Data shown:
▬▬▬

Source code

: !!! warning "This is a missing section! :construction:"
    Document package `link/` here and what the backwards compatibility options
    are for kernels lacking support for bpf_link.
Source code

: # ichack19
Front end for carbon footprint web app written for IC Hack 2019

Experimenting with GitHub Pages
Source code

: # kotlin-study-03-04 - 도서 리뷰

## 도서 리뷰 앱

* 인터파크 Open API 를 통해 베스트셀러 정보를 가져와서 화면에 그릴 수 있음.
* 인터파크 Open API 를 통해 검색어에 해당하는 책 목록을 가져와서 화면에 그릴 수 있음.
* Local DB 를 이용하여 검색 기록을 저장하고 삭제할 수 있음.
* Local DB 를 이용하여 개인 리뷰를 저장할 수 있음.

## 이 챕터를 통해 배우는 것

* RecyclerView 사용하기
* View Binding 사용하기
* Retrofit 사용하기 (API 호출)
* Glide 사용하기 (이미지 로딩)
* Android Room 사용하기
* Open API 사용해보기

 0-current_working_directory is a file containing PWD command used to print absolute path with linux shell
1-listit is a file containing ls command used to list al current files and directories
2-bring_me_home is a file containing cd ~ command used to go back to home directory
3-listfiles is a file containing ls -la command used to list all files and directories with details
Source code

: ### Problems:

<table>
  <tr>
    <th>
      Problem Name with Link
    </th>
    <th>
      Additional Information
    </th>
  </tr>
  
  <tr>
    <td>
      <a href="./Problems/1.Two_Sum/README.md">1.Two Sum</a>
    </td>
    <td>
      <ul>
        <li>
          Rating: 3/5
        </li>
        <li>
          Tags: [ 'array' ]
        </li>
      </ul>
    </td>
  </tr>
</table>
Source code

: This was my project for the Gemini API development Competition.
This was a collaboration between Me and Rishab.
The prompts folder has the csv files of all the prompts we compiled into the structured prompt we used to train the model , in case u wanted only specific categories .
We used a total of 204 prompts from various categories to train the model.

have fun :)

▬▬▬

Your instructions: Across the data, find each line that has "directories" in it and copy that line.

Response to the exercise:
1-listit is a file containing ls command used to list al current files and directories
3-listfiles is a file containing ls -la command used to list all files and directories with details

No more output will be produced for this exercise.